Pineapple Street by Jenny Jackson

Honestly, it was the cover of Jenny Jackson’s debut novel Pineapple Street that captured me initially. It had a Great Gatsby feel and, from the first couple of pages, I could tell it was a very character-driven story. The characters weren’t ones I expected though. In fact, they were kind of annoying. Why did you keep reading? Well, the characters were so laughable, so totally not-relatable (except to maybe the wealthiest of New York City), that my reading journey felt like an escapist funhouse. I couldn’t put the book down.

In Pineapple Street, we are introduced to a very Gatsby-esque family: the Stockton family, of old money. We’re immediately given their horrendously selfish personalities, their dysfunction, and the cringe-worthy lives they lead. We meet sisters Darley (the eldest) and Georgiana (the baby of the family), both of whom Jackson propels through their ridiculously rich and privileged social circles. As I said, the immersion into these characters’ lives was semi-annoying, however, I found it laugh-out-loud entertaining. We also meet brother Cord (yes, that is his real name) and his wife Sasha, who married into the family. Sasha could be interpreted as our “realist” voice of the story. We can relate to her confused thoughts, how she truly feels the Stockton family’s culture and values are utterly insane. Yet, we feel her desire to be accepted “within the inner circle” of this family through Jackson’s careful craft. She loathes the Stocktons, yet desires to be accepted by their brash and WASP-like bond.

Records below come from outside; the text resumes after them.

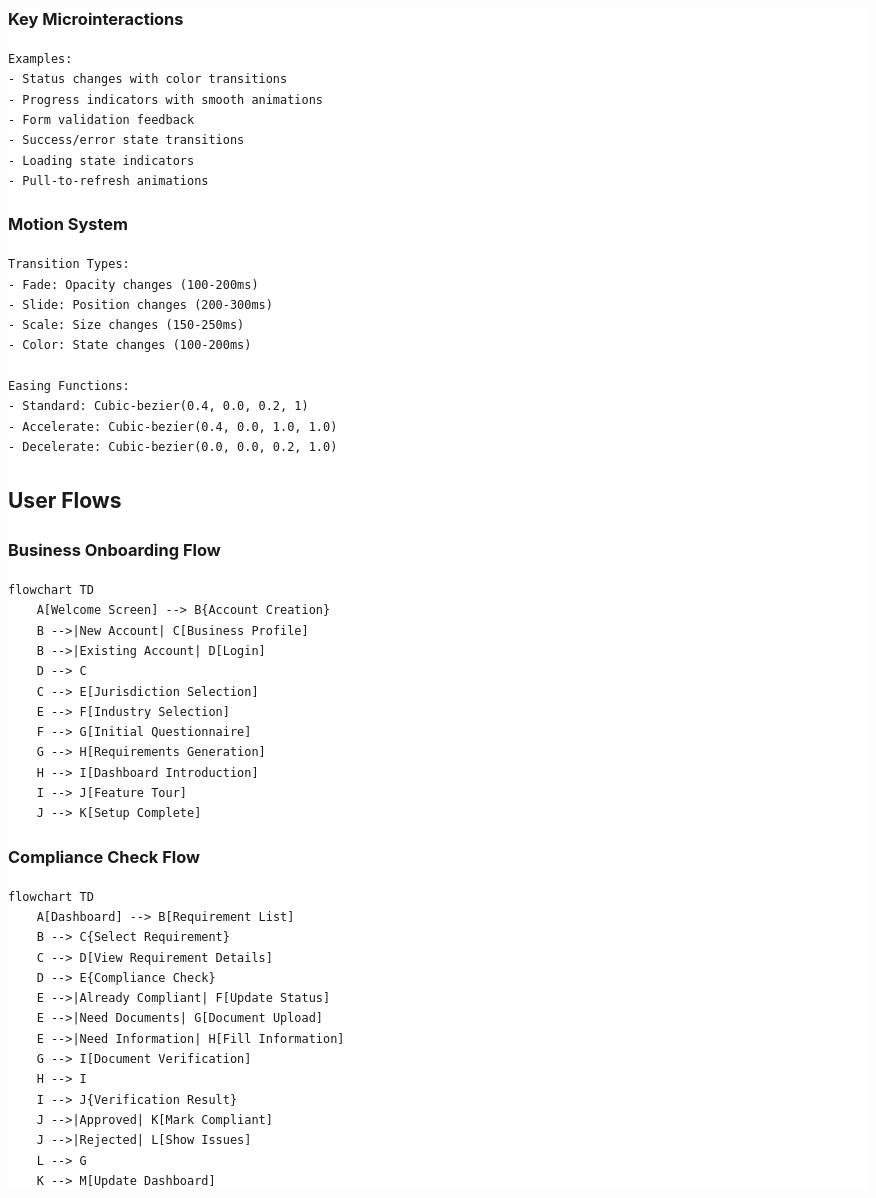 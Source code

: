 ### Key Microinteractions

```
Examples:
- Status changes with color transitions
- Progress indicators with smooth animations
- Form validation feedback
- Success/error state transitions
- Loading state indicators
- Pull-to-refresh animations
```

### Motion System

```
Transition Types:
- Fade: Opacity changes (100-200ms)
- Slide: Position changes (200-300ms)
- Scale: Size changes (150-250ms)
- Color: State changes (100-200ms)

Easing Functions:
- Standard: Cubic-bezier(0.4, 0.0, 0.2, 1)
- Accelerate: Cubic-bezier(0.4, 0.0, 1.0, 1.0)
- Decelerate: Cubic-bezier(0.0, 0.0, 0.2, 1.0)
```

## User Flows

### Business Onboarding Flow

```mermaid
flowchart TD
    A[Welcome Screen] --> B{Account Creation}
    B -->|New Account| C[Business Profile]
    B -->|Existing Account| D[Login]
    D --> C
    C --> E[Jurisdiction Selection]
    E --> F[Industry Selection]
    F --> G[Initial Questionnaire]
    G --> H[Requirements Generation]
    H --> I[Dashboard Introduction]
    I --> J[Feature Tour]
    J --> K[Setup Complete]
```

### Compliance Check Flow

```mermaid
flowchart TD
    A[Dashboard] --> B[Requirement List]
    B --> C{Select Requirement}
    C --> D[View Requirement Details]
    D --> E{Compliance Check}
    E -->|Already Compliant| F[Update Status]
    E -->|Need Documents| G[Document Upload]
    E -->|Need Information| H[Fill Information]
    G --> I[Document Verification]
    H --> I
    I --> J{Verification Result}
    J -->|Approved| K[Mark Compliant]
    J -->|Rejected| L[Show Issues]
    L --> G
    K --> M[Update Dashboard]
```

This story is rich with meaning between words. At surface level, it’s a simple story about a pretentious and advantageous family. Because let’s be honest, not much actually happens plot-wise. But between the lines, Jackson gives us prose full of sharp humor and an escapist feel. Pineapple Street isn’t my favorite book of 2023, but if you’re into “shake your head/what did I just read” laughter, I’d give it a whirl.